Chacun s'économise, ne daignant pas faire risette à n'importe qui. C'est surtout les fonctionnaires qui ont des habitudes d'économie. voir les mairies, bibliothèques, sécurité sociale etc...
vendredi, septembre 30, 2005
mercredi, septembre 28, 2005
quartier libre
Est-ce parce-que je n'avais rien à faire que j'ai rêvé me coucher dans le lit de mon beau-père. Le désir était réciproque depuis longtemps, ma mère n'est pas là, j'espère qu'elle ne verra pas les traces de nos ébats dans ses draps. Je me glisse sur mon matelas à terre et feint de dormir pour ne pas éveiller sa jalousie.
mardi, septembre 27, 2005
L'électricité
L'EDF s'est trompé, ils ont coupé l'électricité d'un magasin. L'EDF ne travaille pas le week-end, le brocanteur oui, mais son rideau se relève qu'électriquement.
Café des Phares
J'ai enfin droit à la bise, les animateurs du café philo ont lu mes écrits, ça sert!

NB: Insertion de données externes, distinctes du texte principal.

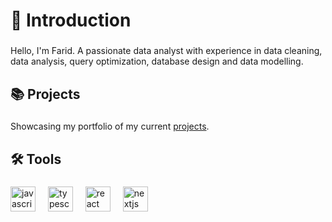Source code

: <h1 align="left">👋 Introduction</h1>

###

<p align="left">Hello, I'm Farid. A passionate data analyst with experience in data cleaning, data analysis, query optimization, database design and data modelling.</p>

<h2 align="left">📚 Projects</h2>

###

Showcasing my portfolio of my current
<a href = "https://github.com/Farid1270/My-Portfolio" rel="nofollow">projects<a/>.

###

<h2 align="left">🛠️  Tools</h2>

###

<div align="left">
  <img src="https://cdn.jsdelivr.net/gh/devicons/devicon/icons/java/java-original.svg" height="40" alt="javascript logo"  />
  <img width="12" />
  <img src="https://cdn.jsdelivr.net/gh/devicons/devicon/icons/python/python-original.svg" height="40" alt="typescript logo"  />
  <img width="12" />
  <img src="https://cdn.jsdelivr.net/gh/devicons/devicon/icons/mysql/mysql-original.svg" height="40" alt="react logo"  />
  <img width="12" />
  <img src="https://cdn.jsdelivr.net/gh/devicons/devicon/icons/matlab/matlab-original.svg" height="40" alt="nextjs logo"  />
</div>

###
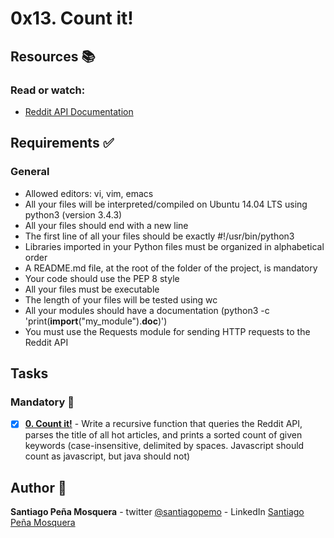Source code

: # 0x13. Count it!
## Resources :books:
### Read or watch:

* [Reddit API Documentation]()
## Requirements :white_check_mark:
### General
* Allowed editors: vi, vim, emacs
* All your files will be interpreted/compiled on Ubuntu 14.04 LTS using python3 (version 3.4.3)
* All your files should end with a new line
* The first line of all your files should be exactly #!/usr/bin/python3
* Libraries imported in your Python files must be organized in alphabetical order
* A README.md file, at the root of the folder of the project, is mandatory
* Your code should use the PEP 8 style
* All your files must be executable
* The length of your files will be tested using wc
* All your modules should have a documentation (python3 -c 'print(__import__("my_module").__doc__)')
* You must use the Requests module for sending HTTP requests to the Reddit API
## Tasks
### Mandatory :page_with_curl:
- [x] **[0. Count it!](./0-count.py)** - Write a recursive function that queries the Reddit API, parses the title of all hot articles, and prints a sorted count of given keywords (case-insensitive, delimited by spaces. Javascript should count as javascript, but java should not)
## Author :pencil:
**Santiago Peña Mosquera** - twitter [@santiagopemo](https://twitter.com/santiagopemo) - LinkedIn [Santiago Peña Mosquera](https://www.linkedin.com/in/santiago-pe%C3%B1a-mosquera-abaa20196/)
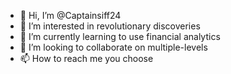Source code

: - 👋 Hi, I’m @Captainsiff24
- 👀 I’m interested in revolutionary discoveries
- 🌱 I’m currently learning to use financial analytics
- 💞️ I’m looking to collaborate on multiple-levels
- 📫 How to reach me you choose

<!---
Captainsiff24/Captainsiff24 is a ✨ special ✨ repository because its `README.md` (this file) appears on your GitHub profile.
You can click the Preview link to take a look at your changes.
--->
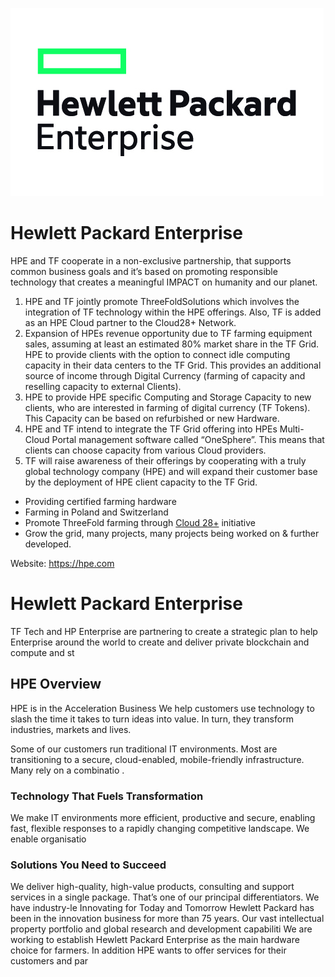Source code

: ![hpe logo](./img/hpe_logo.jpg)


# Hewlett Packard Enterprise

HPE and TF cooperate in a non-exclusive partnership, that supports common business goals and it’s based on promoting responsible technology that creates a meaningful IMPACT on humanity and our planet.

1. HPE and TF jointly promote ThreeFoldSolutions which involves the integration of TF technology within the HPE offerings. Also, TF is added as an HPE Cloud partner to the Cloud28+ Network.  
2. Expansion of HPEs revenue opportunity due to TF farming equipment sales, assuming at least an estimated 80% market share in the TF Grid. HPE to provide clients with the option to connect idle computing capacity in their data centers to the TF Grid. This provides an additional source of income through Digital Currency (farming of capacity and reselling capacity to external Clients).  
3. HPE to provide HPE specific Computing and Storage Capacity to new clients, who are interested in farming of digital currency (TF Tokens). This Capacity can be based on refurbished or new Hardware. 
4. HPE and TF intend to integrate the TF Grid offering into HPEs Multi-Cloud Portal management software called “OneSphere”. This means that clients can choose capacity from various Cloud providers. 
5. TF will raise awareness of their offerings by cooperating with a truly global technology company (HPE) and will expand their customer base by the deployment of HPE client capacity to the TF Grid​.

- Providing certified farming hardware
- Farming in Poland and Switzerland
- Promote ThreeFold farming through [Cloud 28+](https://cloud28plus.com/EMEA/catalogue/ThreeFold-Farming) initiative
- Grow the grid, many projects, many projects being worked on & further developed.

Website:  https://hpe.com

# Hewlett Packard Enterprise

TF Tech and HP Enterprise are partnering to create a strategic plan to help Enterprise around the world to create and deliver private blockchain and compute and st

## HPE Overview

HPE is in the Acceleration Business
We help customers use technology to slash the time it takes to turn ideas into value. In turn, they transform industries, markets and lives.

Some of our customers run traditional IT environments. Most are transitioning to a secure, cloud-enabled, mobile-friendly infrastructure. Many rely on a combinatio
.

### Technology That Fuels Transformation
We make IT environments more efficient, productive and secure, enabling fast, flexible responses to a rapidly changing competitive landscape. We enable organisatio

### Solutions You Need to Succeed
We deliver high-quality, high-value products, consulting and support services in a single package. That’s one of our principal differentiators. We have industry-le
Innovating for Today and Tomorrow
Hewlett Packard has been in the innovation business for more than 75 years. Our vast intellectual property portfolio and global research and development capabiliti
We are working to establish Hewlett Packard Enterprise as the main hardware choice for farmers. In addition HPE wants to offer services for their customers and par








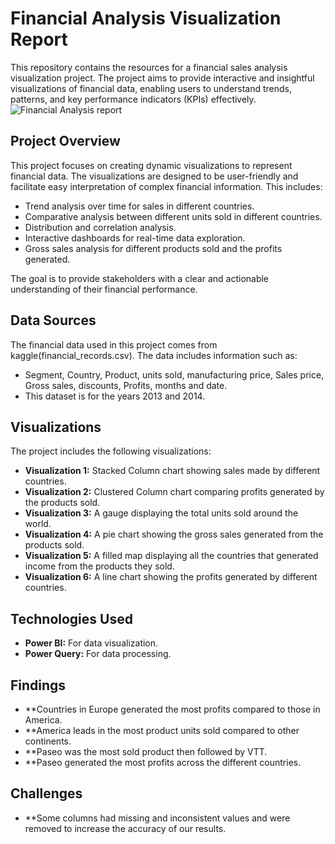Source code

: # Financial Analysis Visualization Report

This repository contains the resources for a financial sales analysis visualization project. The project aims to provide interactive and insightful visualizations of financial data, enabling users to understand trends, patterns, and key performance indicators (KPIs) effectively.
![Financial Analysis report](https://github.com/user-attachments/assets/9ea16a74-425c-413c-82de-b397f1bfab88)

## Project Overview

This project focuses on creating dynamic visualizations to represent financial data. The visualizations are designed to be user-friendly and facilitate easy interpretation of complex financial information. This includes:

* Trend analysis over time for sales in different countries.
* Comparative analysis between different units sold in different countries.
* Distribution and correlation analysis.
* Interactive dashboards for real-time data exploration.
* Gross sales analysis for different products sold and the profits generated.

The goal is to provide stakeholders with a clear and actionable understanding of their financial performance.

## Data Sources

The financial data used in this project comes from kaggle(financial_records.csv). The data includes information such as:

* Segment, Country, Product, units sold, manufacturing price, Sales price, Gross sales, discounts, Profits, months and date.
* This dataset is for the years 2013 and 2014.

## Visualizations

The project includes the following visualizations:

* **Visualization 1:** Stacked Column chart showing sales made by different countries.
* **Visualization 2:** Clustered Column chart comparing profits generated by the products sold.
* **Visualization 3:** A gauge displaying the total units sold around the world.
* **Visualization 4:** A pie chart showing the gross sales generated from the products sold.
* **Visualization 5:** A filled map displaying all the countries that generated income from the products they sold.
* **Visualization 6:** A line chart showing the profits generated by different countries.

## Technologies Used

* **Power BI:** For data visualization.
* **Power Query:** For data processing.
   
## Findings
* **Countries in Europe generated the most profits compared to those in America.
* **America leads in the most product units sold compared to other continents.
* **Paseo was the most sold product then followed by VTT.
* **Paseo generated the most profits across the different countries.

## Challenges
* **Some columns had missing and inconsistent values and were removed to increase the accuracy of our results.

dimanche, septembre 25, 2005
Le bois de Vincennes
J. m'invite à les voir tourner au bois de Vincennes. Il va y travailler avec L. et un comédien rencontré à Trouville. J. me passe le combiné mais je ne reconnais pas la voix de ce garçon. Nous sommes dans un grand bâtiment qui abrite des studios d'enregistrements (100) et des salles de spectacles, il doit y avoir des sous-sols. A gauche de la porte, dans le coin, J. est en train de monter des sons, casque sur les oreilles, se protégeant d'un groupe de danseurs qui répète sur scène. Il rosit de plus en plus d'émotion quand j'évoque son actrice, je le sens amoureux d'elle, je me dis: C'est normal! La batisse a plusieurs étages, nous devons être au troisième, c'est au milieu des arbres, l'environnement est calme, pas de voitures, et ce n'est pas cher de location, mais c'est loin pour transporter chaque jour le matériel. Ils sont pourtant jeunes. Trois copains québéquois le rejoignent, c'est l'heure de la pose, ils bavardent entre eux. Je picquenique avec leurs compagnes qui s'amusent entre elles, se moquant de ravissantes mannequins de publicité flottant au fil de l'eau car il y a une rivière en contrebas. Elles ont des poses fichées comme sur les couvertures de magazines. Celles-ci ont les lèvres rouge vif et le pubis à l'air, poils bruns dorés, comme des poupées de cire. Je réalise que je suis en train de gratter mon ventre, quelques secondes, j'ai perdu la notion d'être en public, je rabats ma jupe sur moi.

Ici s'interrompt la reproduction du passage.